Book Synopsis Routledge Handbook of Middle East Politics by : Larbi Sadiki
Download or read book Routledge Handbook of Middle East Politics written by Larbi Sadiki and published by Routledge. This book was released on 2020-03-31 with total page 795 pages. Available in PDF, EPUB and Kindle. Book excerpt: Drawing on various perspectives and analysis, the Handbook problematizes Middle East politics through an interdisciplinary prism, seeking a melioristic account of the field. Thematically organized, the chapters address political, social, and historical questions by showcasing both theoretical and empirical insights, all of which are represented in a style that ease readers into sophisticated induction in the Middle East. It positions the didactic at the centre of inquiry. Contributions by forty-four scholars, both veterans and newcomers, rethink knowledge frames, conceptual categories, and fieldwork praxis.

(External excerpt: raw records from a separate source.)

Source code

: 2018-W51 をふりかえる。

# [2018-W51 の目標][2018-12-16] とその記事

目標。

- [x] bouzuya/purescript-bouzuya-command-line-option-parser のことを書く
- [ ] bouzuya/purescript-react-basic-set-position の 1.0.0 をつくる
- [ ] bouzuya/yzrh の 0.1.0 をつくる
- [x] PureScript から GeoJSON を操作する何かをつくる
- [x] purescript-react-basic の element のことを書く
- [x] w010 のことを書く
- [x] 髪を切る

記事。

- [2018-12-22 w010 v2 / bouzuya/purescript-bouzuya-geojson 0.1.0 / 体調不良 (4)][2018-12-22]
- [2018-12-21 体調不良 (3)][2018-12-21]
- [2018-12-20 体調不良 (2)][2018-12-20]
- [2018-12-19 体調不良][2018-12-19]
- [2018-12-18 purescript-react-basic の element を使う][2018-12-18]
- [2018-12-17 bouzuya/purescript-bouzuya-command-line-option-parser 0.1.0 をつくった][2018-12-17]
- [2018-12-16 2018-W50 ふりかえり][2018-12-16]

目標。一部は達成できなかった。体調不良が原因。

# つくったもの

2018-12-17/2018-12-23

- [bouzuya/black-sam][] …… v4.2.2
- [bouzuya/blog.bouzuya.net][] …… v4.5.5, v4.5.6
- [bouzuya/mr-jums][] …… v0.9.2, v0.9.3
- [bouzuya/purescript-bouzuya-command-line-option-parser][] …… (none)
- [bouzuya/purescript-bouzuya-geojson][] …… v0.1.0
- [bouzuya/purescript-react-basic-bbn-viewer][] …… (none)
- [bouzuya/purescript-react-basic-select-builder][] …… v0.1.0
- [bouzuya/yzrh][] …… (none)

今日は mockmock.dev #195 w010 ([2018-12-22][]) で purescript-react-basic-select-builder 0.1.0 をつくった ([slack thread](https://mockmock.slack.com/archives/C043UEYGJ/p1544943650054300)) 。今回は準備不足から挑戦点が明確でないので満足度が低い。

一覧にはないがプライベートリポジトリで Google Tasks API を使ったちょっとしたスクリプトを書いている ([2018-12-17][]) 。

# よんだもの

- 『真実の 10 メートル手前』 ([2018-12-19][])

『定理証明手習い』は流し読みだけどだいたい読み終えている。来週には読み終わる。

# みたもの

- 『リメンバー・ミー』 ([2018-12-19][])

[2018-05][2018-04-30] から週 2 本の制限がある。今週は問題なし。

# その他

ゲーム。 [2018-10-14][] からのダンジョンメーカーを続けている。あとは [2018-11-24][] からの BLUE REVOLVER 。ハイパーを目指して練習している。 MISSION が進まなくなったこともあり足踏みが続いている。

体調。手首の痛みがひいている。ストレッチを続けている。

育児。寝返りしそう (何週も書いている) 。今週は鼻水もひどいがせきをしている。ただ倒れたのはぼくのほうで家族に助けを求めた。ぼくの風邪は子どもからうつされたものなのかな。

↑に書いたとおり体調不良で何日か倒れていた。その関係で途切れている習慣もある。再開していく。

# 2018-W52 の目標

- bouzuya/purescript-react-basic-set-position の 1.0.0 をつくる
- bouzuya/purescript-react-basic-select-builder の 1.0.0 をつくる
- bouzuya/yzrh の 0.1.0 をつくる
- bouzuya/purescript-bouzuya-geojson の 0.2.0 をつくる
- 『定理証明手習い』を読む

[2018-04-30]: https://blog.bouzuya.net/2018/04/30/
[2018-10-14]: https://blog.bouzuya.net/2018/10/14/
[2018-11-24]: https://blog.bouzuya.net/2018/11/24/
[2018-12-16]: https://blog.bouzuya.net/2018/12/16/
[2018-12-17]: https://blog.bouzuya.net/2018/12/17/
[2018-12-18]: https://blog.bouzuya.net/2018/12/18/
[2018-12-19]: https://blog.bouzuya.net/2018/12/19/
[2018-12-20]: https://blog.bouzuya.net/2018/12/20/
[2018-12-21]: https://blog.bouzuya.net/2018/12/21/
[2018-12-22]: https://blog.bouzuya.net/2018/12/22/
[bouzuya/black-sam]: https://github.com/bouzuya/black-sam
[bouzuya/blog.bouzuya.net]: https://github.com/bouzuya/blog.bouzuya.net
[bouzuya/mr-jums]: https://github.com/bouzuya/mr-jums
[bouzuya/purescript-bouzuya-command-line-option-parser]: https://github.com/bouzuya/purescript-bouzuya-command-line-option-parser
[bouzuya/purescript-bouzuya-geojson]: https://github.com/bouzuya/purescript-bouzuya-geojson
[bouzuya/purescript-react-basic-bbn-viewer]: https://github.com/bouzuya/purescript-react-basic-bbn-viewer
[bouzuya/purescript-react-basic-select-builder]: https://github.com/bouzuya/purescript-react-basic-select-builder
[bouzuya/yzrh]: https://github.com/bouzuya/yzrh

Substantive themes include secularity and religion, gender, democracy, authoritarianism, and new "borderline" politics of the Middle East. Like any field of knowledge, the Middle East is constituted by texts, authors, and readers, but also by the cultural, spatial, and temporal contexts within which diverse intellectual inflections help construct (write–speak) academic meaning, knowing, and practice. By denaturalizing notions of singularity of authorship or scholarship, the Handbook plants a dialogic interplay animated by multi-vocality, multi-modality, and multi-disciplinarity. Targeting graduate students and young scholars of political and social sciences, the Handbook is significant for understanding how the Middle East is written and re-written, read and re-read (epistemology, methodology), and for how it comes to exist (ontology).